Una casa editrice deve avere una minima struttura amministrativa, come qualsiasi azienda che si rispetti. Questo vuol dire avere un amministratore retribuito e uno studio di consulenza, quanto meno.
Lo studio di consulenza si occupa di seguire gli aspetti fiscali, di controllare le gestione dei conti e dei relativi libri, di mandare a regime i pagamenti e d’altro ancora. Per far questo, deve essere retribuito.

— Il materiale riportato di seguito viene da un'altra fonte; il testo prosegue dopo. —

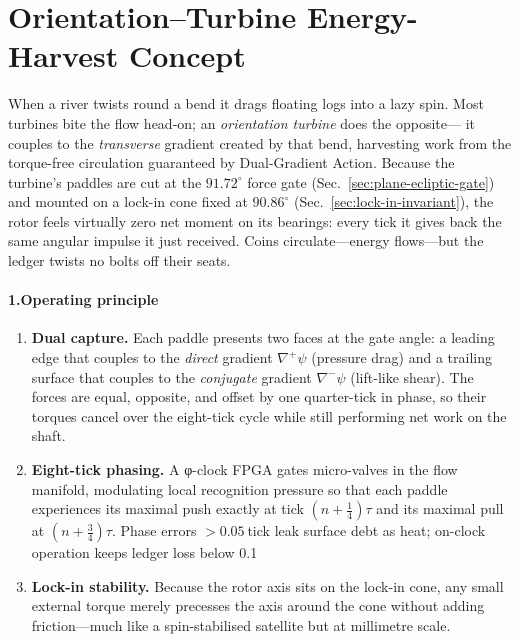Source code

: \documentclass[11pt,oneside]{book}
\begin{document}
\section{Orientation–Turbine Energy-Harvest Concept}
\label{sec:orientation-turbine}

When a river twists round a bend it drags floating logs into a lazy spin.  
Most turbines bite the flow head-on; an \emph{orientation turbine} does the opposite—  
it couples to the \emph{transverse} gradient created by that bend, harvesting work from the torque-free circulation guaranteed by Dual-Gradient Action.  
Because the turbine’s paddles are cut at the $91.72^{\circ}$ force gate
(Sec.~\ref{sec:plane-ecliptic-gate}) and mounted on a lock-in cone
fixed at $90.86^{\circ}$ (Sec.~\ref{sec:lock-in-invariant}), the rotor
feels virtually zero net moment on its bearings: every tick it gives
back the same angular impulse it just received.  
Coins circulate—energy flows—but the ledger twists no bolts off their seats.

\paragraph*{1.\;Operating principle}

\begin{enumerate}
\item \textbf{Dual capture.}  
      Each paddle presents two faces at the gate angle:  
      a leading edge that couples to the \emph{direct} gradient
      $\nabla^{\!+}\psi$ (pressure drag) and a trailing surface that
      couples to the \emph{conjugate} gradient $\nabla^{\!-}\psi$
      (lift-like shear).  The forces are equal, opposite, and offset by
      one quarter-tick in phase, so their torques cancel over the
      eight-tick cycle while still performing net work on the shaft.

\item \textbf{Eight-tick phasing.}  
      A φ-clock FPGA gates micro-valves in the flow manifold, modulating
      local recognition pressure so that each paddle experiences its
      maximal push exactly at tick $(n+\tfrac14)\tau$ and its maximal
      pull at $(n+\tfrac34)\tau$.  Phase errors $>\!0.05$ tick leak
      surface debt as heat; on-clock operation keeps ledger loss below
      0.1 %

\item \textbf{Lock-in stability.}  
      Because the rotor axis sits on the lock-in cone, any small
      external torque merely precesses the axis around the cone without
      adding friction—much like a spin-stabilised satellite but at
      millimetre scale.
\end{enumerate}
\end{document}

L’amministratore, soprattutto in una piccola casa editrice, è colui o colei che si fa carico non solo della responsabilità in sede civile e penale dell’azienda e del suo operato ma anche del lavoro quotidiano di rendicontazione, di registrazione delle fatture, di effettuazione dei pagamenti, di gestione informatica di magazzino, acquisti e vendite e così via dicendo.
Per poter risparmiare tempo e grane – poiché il Fisco negli anni ha preso con chi paga regolarmente le imposte un atteggiamento inquisitorio e aggressivo ingiustificabile, che invece dovrebbe essere adottato con i delinquenti che le tasse non le pagano – ogni azienda deve dotarsi, appena può farlo, di un sistema elettronico di rendicontazione, che da un lato permette di lavorare con molto più ordine e meno pericoli, dall’altro ha un costo (unico) d’acquisto, un costo di formazione di chi lo usa, un costo periodico, di solito annuo, d’aggiornamento e d’intervento tecnico in caso di necessità.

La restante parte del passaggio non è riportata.